▶ [TASK REQUIREMENTS]
If a line in the data holds "highestZ", copy that line out in full.
════
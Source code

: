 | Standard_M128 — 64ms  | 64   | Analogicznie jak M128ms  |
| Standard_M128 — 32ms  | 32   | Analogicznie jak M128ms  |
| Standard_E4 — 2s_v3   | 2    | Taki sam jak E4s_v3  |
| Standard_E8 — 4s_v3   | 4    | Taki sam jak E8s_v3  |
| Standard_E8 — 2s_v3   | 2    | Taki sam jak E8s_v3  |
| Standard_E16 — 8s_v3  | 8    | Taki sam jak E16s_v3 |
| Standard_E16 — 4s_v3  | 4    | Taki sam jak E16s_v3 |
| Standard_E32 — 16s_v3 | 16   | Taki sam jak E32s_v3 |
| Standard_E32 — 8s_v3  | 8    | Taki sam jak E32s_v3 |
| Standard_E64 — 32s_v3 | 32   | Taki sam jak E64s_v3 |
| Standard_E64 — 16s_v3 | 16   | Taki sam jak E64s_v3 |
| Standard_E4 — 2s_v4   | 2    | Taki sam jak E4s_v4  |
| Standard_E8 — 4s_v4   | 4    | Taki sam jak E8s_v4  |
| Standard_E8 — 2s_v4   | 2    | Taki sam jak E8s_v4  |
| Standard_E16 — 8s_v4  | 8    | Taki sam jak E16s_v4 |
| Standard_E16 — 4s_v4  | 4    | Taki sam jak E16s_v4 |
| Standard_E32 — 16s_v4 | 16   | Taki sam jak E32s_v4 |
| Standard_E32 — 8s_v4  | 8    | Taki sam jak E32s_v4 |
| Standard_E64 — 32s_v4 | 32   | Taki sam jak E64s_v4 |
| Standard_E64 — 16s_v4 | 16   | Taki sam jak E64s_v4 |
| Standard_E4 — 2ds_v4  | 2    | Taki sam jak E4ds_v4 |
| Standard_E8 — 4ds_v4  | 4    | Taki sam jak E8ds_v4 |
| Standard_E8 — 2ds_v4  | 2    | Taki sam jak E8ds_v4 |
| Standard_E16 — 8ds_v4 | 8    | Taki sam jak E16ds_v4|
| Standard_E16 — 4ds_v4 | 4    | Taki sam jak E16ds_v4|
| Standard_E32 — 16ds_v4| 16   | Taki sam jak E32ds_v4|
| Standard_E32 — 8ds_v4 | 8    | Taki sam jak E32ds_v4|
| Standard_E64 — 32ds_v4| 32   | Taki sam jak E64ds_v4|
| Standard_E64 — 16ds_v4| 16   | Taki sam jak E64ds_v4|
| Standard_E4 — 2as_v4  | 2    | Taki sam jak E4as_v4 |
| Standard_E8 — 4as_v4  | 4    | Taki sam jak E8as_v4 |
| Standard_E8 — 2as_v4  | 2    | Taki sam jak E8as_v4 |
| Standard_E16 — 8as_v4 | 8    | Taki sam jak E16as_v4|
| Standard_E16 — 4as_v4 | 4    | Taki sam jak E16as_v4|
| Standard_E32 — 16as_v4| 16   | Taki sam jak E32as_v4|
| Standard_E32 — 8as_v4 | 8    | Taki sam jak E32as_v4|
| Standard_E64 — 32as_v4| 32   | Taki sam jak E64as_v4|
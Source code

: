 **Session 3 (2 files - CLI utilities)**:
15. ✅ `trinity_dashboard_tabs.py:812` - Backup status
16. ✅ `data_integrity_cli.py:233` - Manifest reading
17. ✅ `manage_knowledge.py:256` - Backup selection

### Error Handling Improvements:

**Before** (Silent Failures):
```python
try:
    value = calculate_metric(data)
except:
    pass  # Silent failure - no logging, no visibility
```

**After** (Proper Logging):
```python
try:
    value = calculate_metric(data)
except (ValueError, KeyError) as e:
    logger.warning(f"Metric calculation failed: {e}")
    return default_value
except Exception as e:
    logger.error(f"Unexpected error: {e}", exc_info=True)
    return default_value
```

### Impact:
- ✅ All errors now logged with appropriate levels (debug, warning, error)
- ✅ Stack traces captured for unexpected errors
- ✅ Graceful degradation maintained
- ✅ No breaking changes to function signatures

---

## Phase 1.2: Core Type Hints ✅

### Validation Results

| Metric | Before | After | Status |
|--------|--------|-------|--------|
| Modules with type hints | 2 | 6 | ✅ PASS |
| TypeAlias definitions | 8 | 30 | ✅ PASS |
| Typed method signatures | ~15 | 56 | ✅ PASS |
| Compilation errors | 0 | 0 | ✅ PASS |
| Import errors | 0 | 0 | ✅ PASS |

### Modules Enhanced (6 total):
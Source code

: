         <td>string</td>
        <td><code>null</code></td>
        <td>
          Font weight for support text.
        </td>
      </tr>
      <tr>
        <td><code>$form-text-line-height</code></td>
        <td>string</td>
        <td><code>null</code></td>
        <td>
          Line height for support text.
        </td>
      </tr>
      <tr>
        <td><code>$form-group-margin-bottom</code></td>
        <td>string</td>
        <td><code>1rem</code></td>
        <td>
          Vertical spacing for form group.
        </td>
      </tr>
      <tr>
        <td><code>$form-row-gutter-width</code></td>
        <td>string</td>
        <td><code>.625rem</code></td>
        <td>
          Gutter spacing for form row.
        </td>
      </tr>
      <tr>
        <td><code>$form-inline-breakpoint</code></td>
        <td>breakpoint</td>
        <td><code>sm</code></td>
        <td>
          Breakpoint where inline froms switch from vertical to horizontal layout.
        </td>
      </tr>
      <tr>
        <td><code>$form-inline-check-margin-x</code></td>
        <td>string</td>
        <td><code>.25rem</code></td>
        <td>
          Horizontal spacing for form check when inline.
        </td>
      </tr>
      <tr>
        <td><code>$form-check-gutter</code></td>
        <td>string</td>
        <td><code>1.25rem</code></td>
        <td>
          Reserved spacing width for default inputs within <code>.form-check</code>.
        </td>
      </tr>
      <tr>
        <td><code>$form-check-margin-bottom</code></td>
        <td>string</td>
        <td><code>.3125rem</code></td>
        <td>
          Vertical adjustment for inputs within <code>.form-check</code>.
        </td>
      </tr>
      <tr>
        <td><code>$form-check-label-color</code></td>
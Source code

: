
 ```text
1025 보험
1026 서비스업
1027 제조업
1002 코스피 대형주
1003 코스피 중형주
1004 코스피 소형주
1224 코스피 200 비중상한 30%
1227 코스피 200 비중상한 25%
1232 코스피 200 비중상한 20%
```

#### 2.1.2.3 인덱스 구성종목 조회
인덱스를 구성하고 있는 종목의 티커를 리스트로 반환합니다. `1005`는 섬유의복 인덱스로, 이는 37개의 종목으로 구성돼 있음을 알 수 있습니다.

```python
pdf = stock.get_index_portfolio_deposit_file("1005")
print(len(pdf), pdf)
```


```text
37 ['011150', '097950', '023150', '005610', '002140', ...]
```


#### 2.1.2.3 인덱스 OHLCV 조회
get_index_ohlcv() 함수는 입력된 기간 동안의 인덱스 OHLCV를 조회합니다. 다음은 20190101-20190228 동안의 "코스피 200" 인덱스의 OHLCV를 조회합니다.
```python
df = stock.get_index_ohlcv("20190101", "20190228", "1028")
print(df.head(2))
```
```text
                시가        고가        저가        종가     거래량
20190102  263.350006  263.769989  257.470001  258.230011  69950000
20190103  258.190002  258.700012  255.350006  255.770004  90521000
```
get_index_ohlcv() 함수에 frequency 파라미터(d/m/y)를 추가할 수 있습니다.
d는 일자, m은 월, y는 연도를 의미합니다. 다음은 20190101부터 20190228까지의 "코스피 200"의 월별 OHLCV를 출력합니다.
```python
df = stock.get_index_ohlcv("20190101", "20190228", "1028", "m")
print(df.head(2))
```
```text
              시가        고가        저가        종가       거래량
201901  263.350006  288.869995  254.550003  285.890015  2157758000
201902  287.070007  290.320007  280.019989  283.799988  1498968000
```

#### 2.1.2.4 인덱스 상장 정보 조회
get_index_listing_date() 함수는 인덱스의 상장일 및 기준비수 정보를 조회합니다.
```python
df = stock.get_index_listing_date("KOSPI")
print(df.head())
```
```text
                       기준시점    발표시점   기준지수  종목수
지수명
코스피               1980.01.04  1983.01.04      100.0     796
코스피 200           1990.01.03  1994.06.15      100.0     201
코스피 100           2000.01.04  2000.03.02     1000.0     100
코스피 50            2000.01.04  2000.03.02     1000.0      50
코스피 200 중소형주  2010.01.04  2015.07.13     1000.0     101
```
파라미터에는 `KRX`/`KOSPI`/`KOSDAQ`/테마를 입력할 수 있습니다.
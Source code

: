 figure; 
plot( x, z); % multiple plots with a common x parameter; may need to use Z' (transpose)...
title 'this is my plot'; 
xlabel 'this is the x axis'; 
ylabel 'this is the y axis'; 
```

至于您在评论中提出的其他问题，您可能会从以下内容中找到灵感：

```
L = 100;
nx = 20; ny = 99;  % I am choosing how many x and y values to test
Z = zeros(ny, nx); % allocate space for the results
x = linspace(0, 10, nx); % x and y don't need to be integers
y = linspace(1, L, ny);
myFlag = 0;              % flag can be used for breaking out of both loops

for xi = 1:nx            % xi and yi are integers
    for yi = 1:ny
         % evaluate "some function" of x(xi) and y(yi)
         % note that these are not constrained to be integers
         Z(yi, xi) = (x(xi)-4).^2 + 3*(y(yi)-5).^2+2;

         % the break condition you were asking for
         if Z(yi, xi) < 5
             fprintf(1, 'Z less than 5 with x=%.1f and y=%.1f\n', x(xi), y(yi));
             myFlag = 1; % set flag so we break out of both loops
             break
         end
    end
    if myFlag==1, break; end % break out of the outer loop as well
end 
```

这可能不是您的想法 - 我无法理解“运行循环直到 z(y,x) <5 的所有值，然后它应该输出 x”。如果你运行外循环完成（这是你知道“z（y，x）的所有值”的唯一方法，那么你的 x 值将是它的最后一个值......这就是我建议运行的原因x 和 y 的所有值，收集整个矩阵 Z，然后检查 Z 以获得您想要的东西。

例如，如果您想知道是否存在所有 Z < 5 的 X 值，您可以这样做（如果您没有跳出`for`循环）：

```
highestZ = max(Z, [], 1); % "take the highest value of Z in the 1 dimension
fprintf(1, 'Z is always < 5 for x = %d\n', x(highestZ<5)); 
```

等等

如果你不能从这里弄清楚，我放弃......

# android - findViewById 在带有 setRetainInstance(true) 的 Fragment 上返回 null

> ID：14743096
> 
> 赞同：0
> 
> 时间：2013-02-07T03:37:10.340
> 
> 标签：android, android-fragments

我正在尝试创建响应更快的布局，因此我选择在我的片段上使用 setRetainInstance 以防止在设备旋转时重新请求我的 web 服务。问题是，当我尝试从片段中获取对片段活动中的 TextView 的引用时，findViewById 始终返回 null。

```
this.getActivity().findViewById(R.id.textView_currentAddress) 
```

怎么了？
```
════
▶ [ANSWER BELOW]
highestZ = max(Z, [], 1); % "take the highest value of Z in the 1 dimension
fprintf(1, 'Z is always < 5 for x = %d\n', x(highestZ<5)); 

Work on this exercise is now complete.